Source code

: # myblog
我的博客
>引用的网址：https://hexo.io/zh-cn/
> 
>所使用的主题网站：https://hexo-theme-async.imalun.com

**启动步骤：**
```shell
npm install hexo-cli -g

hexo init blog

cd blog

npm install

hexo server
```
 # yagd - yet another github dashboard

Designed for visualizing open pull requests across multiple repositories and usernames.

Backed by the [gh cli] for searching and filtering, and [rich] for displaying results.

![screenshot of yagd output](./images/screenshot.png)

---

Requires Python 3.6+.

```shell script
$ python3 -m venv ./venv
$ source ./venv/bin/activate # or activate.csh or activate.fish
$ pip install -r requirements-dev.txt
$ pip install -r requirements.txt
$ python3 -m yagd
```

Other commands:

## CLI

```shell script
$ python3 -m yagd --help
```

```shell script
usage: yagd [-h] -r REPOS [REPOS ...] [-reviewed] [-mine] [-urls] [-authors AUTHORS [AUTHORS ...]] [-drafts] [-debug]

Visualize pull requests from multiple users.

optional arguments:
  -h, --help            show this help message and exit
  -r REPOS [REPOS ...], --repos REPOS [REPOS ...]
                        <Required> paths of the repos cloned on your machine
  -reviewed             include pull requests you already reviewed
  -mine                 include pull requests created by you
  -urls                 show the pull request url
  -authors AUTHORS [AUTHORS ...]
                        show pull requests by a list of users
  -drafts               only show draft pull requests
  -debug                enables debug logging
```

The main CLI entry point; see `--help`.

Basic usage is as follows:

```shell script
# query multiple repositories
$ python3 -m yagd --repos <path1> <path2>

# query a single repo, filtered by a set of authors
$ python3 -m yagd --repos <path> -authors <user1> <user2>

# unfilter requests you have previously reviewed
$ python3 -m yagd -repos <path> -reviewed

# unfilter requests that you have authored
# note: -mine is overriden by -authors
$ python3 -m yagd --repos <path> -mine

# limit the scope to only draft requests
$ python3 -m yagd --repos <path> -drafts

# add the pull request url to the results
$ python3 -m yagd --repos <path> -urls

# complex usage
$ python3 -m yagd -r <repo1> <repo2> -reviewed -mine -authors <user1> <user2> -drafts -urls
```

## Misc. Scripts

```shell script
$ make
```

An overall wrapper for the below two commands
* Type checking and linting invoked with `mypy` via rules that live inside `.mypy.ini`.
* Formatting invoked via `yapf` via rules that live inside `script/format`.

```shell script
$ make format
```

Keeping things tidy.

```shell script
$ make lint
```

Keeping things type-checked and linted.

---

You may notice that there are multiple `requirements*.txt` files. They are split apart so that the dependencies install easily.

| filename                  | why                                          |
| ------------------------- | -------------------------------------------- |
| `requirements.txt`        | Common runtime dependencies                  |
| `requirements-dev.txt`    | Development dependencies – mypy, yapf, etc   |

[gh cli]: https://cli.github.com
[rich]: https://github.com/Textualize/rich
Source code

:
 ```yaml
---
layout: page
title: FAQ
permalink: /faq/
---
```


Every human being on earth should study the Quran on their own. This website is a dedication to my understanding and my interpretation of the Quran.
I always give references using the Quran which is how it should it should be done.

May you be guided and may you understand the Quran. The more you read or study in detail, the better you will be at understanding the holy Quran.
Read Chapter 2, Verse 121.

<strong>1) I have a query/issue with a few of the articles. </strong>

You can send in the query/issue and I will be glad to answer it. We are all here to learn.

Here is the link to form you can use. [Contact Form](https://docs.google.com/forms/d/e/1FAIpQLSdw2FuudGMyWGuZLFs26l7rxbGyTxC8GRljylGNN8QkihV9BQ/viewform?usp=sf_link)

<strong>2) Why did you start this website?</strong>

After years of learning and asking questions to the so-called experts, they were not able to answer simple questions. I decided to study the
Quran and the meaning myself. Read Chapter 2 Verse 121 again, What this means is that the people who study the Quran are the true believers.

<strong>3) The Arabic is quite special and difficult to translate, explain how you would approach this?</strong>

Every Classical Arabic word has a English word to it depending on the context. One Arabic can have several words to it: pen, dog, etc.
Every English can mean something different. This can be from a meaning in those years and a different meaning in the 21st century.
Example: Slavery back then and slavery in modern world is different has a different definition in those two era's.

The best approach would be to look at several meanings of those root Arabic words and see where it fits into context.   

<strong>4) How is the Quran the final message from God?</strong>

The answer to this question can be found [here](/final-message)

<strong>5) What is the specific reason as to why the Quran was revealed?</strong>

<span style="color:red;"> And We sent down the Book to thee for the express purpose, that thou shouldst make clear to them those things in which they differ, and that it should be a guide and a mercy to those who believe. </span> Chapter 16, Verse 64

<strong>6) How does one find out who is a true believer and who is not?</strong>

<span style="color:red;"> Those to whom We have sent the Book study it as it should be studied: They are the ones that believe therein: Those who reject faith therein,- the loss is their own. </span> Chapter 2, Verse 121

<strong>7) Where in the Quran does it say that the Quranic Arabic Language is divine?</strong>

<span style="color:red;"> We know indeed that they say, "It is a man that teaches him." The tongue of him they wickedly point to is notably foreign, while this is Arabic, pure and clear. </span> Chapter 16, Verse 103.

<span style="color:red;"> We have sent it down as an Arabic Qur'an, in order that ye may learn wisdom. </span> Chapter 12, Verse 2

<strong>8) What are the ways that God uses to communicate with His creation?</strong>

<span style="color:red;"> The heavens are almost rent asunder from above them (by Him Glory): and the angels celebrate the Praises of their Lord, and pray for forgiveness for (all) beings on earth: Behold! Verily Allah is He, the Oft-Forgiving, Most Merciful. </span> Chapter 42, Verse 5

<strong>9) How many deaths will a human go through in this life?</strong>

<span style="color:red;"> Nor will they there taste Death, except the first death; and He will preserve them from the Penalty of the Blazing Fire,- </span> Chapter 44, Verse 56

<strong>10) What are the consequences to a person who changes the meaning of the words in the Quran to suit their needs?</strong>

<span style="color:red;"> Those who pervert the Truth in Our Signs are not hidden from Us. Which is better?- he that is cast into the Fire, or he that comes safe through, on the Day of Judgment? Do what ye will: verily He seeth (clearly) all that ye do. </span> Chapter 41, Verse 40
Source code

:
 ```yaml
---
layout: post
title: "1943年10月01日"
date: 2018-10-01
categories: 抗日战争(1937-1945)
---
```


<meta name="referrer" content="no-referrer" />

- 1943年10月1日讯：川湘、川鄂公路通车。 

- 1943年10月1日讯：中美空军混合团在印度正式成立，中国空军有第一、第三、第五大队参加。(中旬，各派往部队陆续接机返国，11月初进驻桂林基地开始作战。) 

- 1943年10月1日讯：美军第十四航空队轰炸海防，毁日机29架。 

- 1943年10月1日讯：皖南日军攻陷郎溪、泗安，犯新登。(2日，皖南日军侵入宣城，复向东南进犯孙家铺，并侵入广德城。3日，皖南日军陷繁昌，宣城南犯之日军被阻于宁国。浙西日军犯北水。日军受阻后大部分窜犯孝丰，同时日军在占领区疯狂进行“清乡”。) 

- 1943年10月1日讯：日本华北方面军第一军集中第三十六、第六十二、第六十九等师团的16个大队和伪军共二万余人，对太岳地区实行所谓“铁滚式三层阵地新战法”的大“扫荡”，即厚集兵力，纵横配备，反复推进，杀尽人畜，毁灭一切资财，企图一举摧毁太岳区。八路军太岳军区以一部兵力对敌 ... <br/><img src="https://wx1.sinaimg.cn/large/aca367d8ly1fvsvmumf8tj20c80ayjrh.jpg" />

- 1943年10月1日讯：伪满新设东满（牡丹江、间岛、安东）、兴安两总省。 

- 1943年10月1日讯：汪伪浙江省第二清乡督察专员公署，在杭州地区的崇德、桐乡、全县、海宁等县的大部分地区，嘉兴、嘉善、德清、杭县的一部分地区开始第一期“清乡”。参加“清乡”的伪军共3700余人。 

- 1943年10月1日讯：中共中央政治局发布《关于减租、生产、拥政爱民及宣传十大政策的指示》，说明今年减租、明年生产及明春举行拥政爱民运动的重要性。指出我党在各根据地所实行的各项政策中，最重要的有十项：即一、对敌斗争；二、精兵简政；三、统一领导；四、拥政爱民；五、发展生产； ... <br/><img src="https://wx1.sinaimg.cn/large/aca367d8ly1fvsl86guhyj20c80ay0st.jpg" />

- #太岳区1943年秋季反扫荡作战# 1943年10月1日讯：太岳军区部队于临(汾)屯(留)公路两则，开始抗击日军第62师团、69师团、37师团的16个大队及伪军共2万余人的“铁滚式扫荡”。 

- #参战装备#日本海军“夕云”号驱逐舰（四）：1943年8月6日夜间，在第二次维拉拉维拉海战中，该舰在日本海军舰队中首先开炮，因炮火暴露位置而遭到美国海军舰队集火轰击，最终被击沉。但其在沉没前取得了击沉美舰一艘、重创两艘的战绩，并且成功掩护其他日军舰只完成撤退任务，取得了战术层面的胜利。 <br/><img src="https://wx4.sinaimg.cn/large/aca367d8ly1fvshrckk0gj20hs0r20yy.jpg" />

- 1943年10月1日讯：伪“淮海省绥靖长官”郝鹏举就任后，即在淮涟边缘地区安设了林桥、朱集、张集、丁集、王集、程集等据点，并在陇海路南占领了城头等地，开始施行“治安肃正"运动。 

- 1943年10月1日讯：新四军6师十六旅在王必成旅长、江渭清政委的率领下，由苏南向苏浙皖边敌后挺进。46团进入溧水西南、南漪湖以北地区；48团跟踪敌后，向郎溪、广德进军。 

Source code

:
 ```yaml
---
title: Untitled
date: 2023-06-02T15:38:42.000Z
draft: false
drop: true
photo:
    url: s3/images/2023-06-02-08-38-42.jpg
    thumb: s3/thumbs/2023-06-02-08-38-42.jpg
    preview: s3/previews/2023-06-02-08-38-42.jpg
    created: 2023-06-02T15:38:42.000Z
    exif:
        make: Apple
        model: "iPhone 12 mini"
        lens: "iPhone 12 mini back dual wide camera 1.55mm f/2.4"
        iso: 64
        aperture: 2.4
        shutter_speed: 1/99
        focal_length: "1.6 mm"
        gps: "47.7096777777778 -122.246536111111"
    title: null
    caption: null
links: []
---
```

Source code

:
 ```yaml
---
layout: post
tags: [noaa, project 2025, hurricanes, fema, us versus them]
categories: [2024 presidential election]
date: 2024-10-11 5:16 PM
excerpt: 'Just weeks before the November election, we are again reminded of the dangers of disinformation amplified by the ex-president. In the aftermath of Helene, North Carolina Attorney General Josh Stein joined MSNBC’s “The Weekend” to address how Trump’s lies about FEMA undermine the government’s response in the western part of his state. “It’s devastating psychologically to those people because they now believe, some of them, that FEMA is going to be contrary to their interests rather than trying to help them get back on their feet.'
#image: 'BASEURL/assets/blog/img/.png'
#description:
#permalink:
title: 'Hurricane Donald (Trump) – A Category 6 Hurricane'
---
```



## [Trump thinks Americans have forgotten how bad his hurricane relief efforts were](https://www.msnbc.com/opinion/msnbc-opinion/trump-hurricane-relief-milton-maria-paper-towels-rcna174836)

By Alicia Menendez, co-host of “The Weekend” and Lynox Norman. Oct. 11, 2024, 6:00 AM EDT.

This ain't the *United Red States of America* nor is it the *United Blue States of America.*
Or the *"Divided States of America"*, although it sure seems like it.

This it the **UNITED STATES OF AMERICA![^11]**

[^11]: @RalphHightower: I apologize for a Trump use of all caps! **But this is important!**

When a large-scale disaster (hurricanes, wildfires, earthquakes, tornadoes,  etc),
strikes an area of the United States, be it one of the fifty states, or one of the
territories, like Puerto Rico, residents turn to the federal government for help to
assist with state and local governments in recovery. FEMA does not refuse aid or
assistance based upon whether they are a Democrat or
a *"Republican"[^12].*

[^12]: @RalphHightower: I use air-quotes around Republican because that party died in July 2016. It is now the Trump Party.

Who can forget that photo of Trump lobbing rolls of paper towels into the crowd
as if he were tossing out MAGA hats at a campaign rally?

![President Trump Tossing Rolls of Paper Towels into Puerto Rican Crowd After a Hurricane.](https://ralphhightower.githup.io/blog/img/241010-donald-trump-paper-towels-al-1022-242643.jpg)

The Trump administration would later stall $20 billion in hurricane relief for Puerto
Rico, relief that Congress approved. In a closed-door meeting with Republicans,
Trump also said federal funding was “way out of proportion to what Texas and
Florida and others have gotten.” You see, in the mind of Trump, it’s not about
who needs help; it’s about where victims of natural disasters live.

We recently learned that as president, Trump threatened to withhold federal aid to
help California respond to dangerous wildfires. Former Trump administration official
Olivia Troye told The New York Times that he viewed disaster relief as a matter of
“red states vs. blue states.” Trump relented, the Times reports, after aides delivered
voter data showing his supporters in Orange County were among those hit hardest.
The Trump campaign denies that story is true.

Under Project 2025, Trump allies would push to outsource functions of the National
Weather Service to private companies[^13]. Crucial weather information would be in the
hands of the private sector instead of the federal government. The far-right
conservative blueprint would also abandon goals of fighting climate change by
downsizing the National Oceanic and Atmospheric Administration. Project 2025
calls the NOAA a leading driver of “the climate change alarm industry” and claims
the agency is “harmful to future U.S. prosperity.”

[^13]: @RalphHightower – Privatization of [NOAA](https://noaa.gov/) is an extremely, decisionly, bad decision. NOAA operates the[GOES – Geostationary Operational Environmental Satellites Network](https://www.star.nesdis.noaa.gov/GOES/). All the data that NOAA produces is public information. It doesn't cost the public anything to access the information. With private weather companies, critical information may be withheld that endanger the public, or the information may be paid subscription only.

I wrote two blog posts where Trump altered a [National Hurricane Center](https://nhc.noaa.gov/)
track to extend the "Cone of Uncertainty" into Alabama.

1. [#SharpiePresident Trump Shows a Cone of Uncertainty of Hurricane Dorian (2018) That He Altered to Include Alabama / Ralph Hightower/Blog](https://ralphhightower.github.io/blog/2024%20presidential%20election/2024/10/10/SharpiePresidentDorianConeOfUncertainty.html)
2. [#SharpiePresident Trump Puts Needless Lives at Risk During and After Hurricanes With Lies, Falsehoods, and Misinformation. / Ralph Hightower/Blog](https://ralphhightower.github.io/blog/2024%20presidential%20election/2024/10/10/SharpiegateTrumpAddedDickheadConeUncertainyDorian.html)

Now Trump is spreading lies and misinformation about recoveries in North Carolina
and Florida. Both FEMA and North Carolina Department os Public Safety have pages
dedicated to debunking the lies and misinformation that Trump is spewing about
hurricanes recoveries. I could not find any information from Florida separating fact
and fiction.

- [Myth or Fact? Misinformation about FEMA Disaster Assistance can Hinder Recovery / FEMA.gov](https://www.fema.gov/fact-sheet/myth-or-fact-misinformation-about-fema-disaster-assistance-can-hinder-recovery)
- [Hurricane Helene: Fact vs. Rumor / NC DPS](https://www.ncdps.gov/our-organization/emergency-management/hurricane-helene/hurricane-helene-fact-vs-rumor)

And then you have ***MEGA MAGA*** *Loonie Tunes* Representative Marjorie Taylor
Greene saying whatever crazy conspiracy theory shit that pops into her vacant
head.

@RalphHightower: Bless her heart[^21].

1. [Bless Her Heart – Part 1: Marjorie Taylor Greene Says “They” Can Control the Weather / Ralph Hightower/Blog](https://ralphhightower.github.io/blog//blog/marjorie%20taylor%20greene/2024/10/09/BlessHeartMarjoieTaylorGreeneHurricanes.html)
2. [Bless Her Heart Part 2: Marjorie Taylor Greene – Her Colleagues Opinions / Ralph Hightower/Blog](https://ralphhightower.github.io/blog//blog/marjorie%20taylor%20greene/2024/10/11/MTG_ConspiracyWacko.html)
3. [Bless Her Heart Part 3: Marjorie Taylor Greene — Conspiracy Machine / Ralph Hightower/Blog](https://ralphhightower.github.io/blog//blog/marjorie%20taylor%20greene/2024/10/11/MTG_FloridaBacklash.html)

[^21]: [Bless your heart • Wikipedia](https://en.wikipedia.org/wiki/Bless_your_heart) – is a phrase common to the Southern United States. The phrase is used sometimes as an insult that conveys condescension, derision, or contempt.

☆ ☆ ☆ ☆ ☆ ☆ ☆

- Task item: The answer must be a single number: the count of lines above that contain "will".

- Result: 5